= Historia Acephala =

Anonymous 4th century ecclesiastical chronicle

The Historia Acephala ("Headless History") is an anonymous 4th or early 5th century ecclesiastical chronicle primarily concerning the Patriarchate of Alexandria and the activities of Athanasius. Despite the poor condition of the manuscript it has survived in, the work is valuable for its exceptional chronological accuracy.^{:p. 21} ^{:p. 495 f.}

Editors have put forward several theories as to the date of the work's composition: Some editors hold that it was originally written in 368 for the 40th anniversary of Athanasius' election and that later chroniclers inserted additional information. Others argue that it was composed some time during Theophilus' tenure as bishop, i.e. between 384 and 412 AD.^{:p. 63-65} The work was originally written in Greek, but survives only in a single 8th century unical quarto containing a partial Latin translation. While the original text appears to have covered Athanasius' entire episcopacy (i.e. from 328), the surviving version only covers the years between 346 and 373 in detail, with a small portion mentioning Athanasius' successors Peter II, Timothy I, and Theophilus. The manuscript was discovered in Verona by Scipione Maffei in 1738, who gave the then-unknown chronicle the title Historia Acephala in reference to the missing first section of the work.^{:p. 22}

The Historia Acaphala is an important source for clarifying the often confused chronology of Athanasius' life and career.

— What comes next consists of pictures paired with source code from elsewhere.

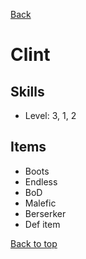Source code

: [Back](../)
# Clint

## Skills
- Level: 3, 1, 2

## Items
- Boots
- Endless
- BoD
- Malefic
- Berserker
- Def item

[Back to top](#)

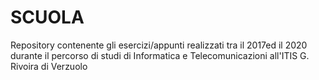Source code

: # SCUOLA 

Repository contenente gli esercizi/appunti realizzati tra il 2017ed il 2020 durante il percorso di studi di Informatica e Telecomunicazioni all'ITIS G. Rivoira di Verzuolo
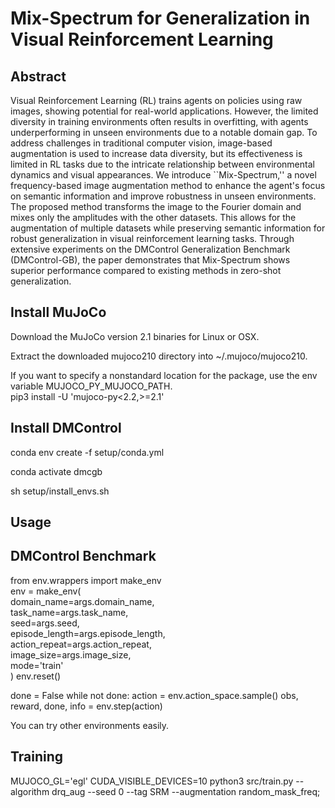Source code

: # Mix-Spectrum for Generalization in Visual Reinforcement Learning



## Abstract
Visual Reinforcement Learning (RL) trains agents on policies using raw images, showing potential for real-world applications. However, the limited diversity in training environments often results in overfitting, with agents underperforming in unseen environments due to a notable domain gap. To address challenges in traditional computer vision, image-based augmentation is used to increase data diversity, but its effectiveness is limited in RL tasks due to the intricate relationship between environmental dynamics and visual appearances. We introduce ``Mix-Spectrum,'' a novel frequency-based image augmentation method to enhance the agent's focus on semantic information and improve robustness in unseen environments. The proposed method transforms the image to the Fourier domain and mixes only the amplitudes with the other datasets. This allows for the augmentation of multiple datasets while preserving semantic information for robust generalization in visual reinforcement learning tasks. Through extensive experiments on the DMControl Generalization Benchmark (DMControl-GB), the paper demonstrates that Mix-Spectrum shows superior performance compared to existing methods in zero-shot generalization.

## Install MuJoCo
Download the MuJoCo version 2.1 binaries for Linux or OSX.

Extract the downloaded mujoco210 directory into \~/.mujoco/mujoco210.

If you want to specify a nonstandard location for the package, use the env variable MUJOCO_PY_MUJOCO_PATH.  
pip3 install -U 'mujoco-py<2.2,>=2.1'


## Install DMControl
conda env create -f setup/conda.yml

conda activate dmcgb

sh setup/install_envs.sh




## Usage
## DMControl Benchmark

from env.wrappers import make_env  
env = make_env(  
        domain_name=args.domain_name,  
        task_name=args.task_name,  
        seed=args.seed,  
        episode_length=args.episode_length,  
        action_repeat=args.action_repeat,  
        image_size=args.image_size,  
        mode='train'  
)
env.reset()

done = False
while not done:
    action = env.action_space.sample()
    obs, reward, done, info = env.step(action)  


You can try other environments easily.



## Training

MUJOCO_GL='egl' CUDA_VISIBLE_DEVICES=10  python3 src/train.py   --algorithm drq_aug   --seed 0 --tag SRM  --augmentation random_mask_freq; 



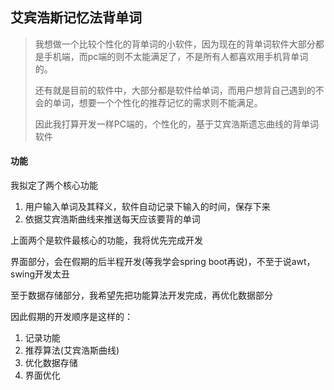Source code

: ## 艾宾浩斯记忆法背单词

> 我想做一个比较个性化的背单词的小软件，因为现在的背单词软件大部分都是手机端，而pc端的则不太能满足了，不是所有人都喜欢用手机背单词的。
>
> 还有就是目前的软件中，大部分都是软件给单词，而用户想背自己遇到的不会的单词，想要一个个性化的推荐记忆的需求则不能满足。
>
> 因此我打算开发一样PC端的，个性化的，基于艾宾浩斯遗忘曲线的背单词软件



#### 功能

我拟定了两个核心功能

1. 用户输入单词及其释义，软件自动记录下输入的时间，保存下来
2. 依据艾宾浩斯曲线来推送每天应该要背的单词

上面两个是软件最核心的功能，我将优先完成开发

界面部分，会在假期的后半程开发(等我学会spring boot再说)，不至于说awt，swing开发太丑

至于数据存储部分，我希望先把功能算法开发完成，再优化数据部分



因此假期的开发顺序是这样的：

1. 记录功能
2. 推荐算法(艾宾浩斯曲线)
3. 优化数据存储
4. 界面优化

Its usefulness is thanks, in large part, to the unusual diligence and accuracy of the annalist: editor Archibald Robertson writes, "The Latin text [...] is very imperfect, but the annalist is so careful in his reckonings, and so often repeats himself, that the careful reader can nearly always use the document to make good its own gaps or wrong readings."^{:p. 21} ^{:p. 495} The work was used by the 5th century church historians Sozomen and Theodoret, perhaps in its original state.